Okay, so maybe “vague” is a slight understatement.
To be fair, I didn’t want to go into too much detail or tell too many people about it, because that would mean going back to all those people and providing updates. Which normally, I’m really happy to do – but it was just such a bad time. So, I kept it vague and I tried not to think about it.
I mean, it’s not like I didn’t have anything else going on in my life…just writing a seminar paper, performing research for my term papers/oral presentations, and getting ready for LAK’s wedding. Also the sudden out-of-the-blue driving test (which I failed, BTW), and the ever-present continuation of hunting for a job.
Needless to say, I had what to distract me with. But it wasn’t easy.
It was a real struggle to focus on anything other than this job opp. I constantly questioned my self worth, and worried if I would make the right decision, and freaked out. A LOT.
There were lots of elements of my life that suffered during this time – to the point where I wasn’t able to do much else except yell in order to handle the stress. I was too
panicked stressed freaked (there is no word to adequately describe what I was feeling). In my mind, there was no other acceptable alternative outlet for the confusion, disorder, chaos, and panic.
So, this is an apology to those whom I may have annoyed, pissed off, ignored, offended. While I cannnot say that my behavior during the past month-and-a-half wasn’t warranted, and I was validated several times by the people who know me best, I was aware enough to know that I was definitely not myself. This fact was also pointed out to me on numerous occasions, also by the people who know me best.

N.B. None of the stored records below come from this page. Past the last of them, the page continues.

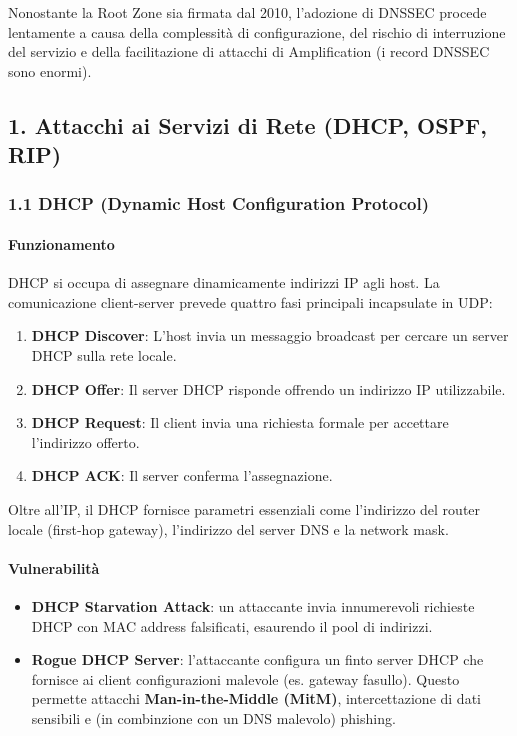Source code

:\documentclass{article}
\begin{document}
Nonostante la Root Zone sia firmata dal 2010, l'adozione di DNSSEC procede lentamente a causa della complessità di configurazione, del rischio di interruzione del servizio e della facilitazione di attacchi di Amplification (i record DNSSEC sono enormi).


\subsection{1. Attacchi ai Servizi di Rete (DHCP, OSPF, RIP)}

\subsubsection{1.1 DHCP (Dynamic Host Configuration Protocol)}
\paragraph{Funzionamento}
DHCP si occupa di assegnare dinamicamente indirizzi IP agli host. La comunicazione client-server prevede quattro fasi principali incapsulate in UDP:
\begin{enumerate}
    \item \textbf{DHCP Discover}: L'host invia un messaggio broadcast per cercare un server DHCP sulla rete locale.
    \item \textbf{DHCP Offer}: Il server DHCP risponde offrendo un indirizzo IP utilizzabile.
    \item \textbf{DHCP Request}: Il client invia una richiesta formale per accettare l'indirizzo offerto.
    \item \textbf{DHCP ACK}: Il server conferma l'assegnazione.
\end{enumerate}
Oltre all'IP, il DHCP fornisce parametri essenziali come l'indirizzo del router locale (first-hop gateway), l'indirizzo del server DNS e la network mask.

\paragraph{Vulnerabilità}
\begin{itemize}
    \item \textbf{DHCP Starvation Attack}: un attaccante invia innumerevoli richieste DHCP con MAC address falsificati, esaurendo il pool di indirizzi.
    \item \textbf{Rogue DHCP Server}: l'attaccante configura un finto server DHCP che fornisce ai client configurazioni malevole (es. gateway fasullo). Questo permette attacchi \textbf{Man-in-the-Middle (MitM)}, intercettazione di dati sensibili e (in combinzione con un DNS malevolo) phishing.
\end{itemize}
\end{document}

For events that I may have missed, or for things I said that I shouldn’t have, or for the crazy I was handing out like candy on Halloween, or for some other reason that I neglected to mention, or for all of the above – I am sorry.
I feel more like myself now, and I hope that I never have to go through something like that again. Or, if I do, that I am better able to handle it. Or, that I continue to have amazing friends to help me get through it.
*breath* Okay. Onward and upward.
I went to the Opera House three times in the span of 10 days. Each time, I had to psych myself up to open the main door and not vomit immediately upon entering. On the return trip home each time, I rambled on the phone to the Hubby for a good 40 minutes, which did not help in the least but was still necessary.
The first time was to present myself (I guess) as a candidate for the job opp. I waltzed on in with my best smile, slathered in confidence and bouncing with excitement; I walked out with a phone number and email address, and butterflies in my stomach. Contact was made later that day, and a CV was exchanged. The interview was scheduled for the following week.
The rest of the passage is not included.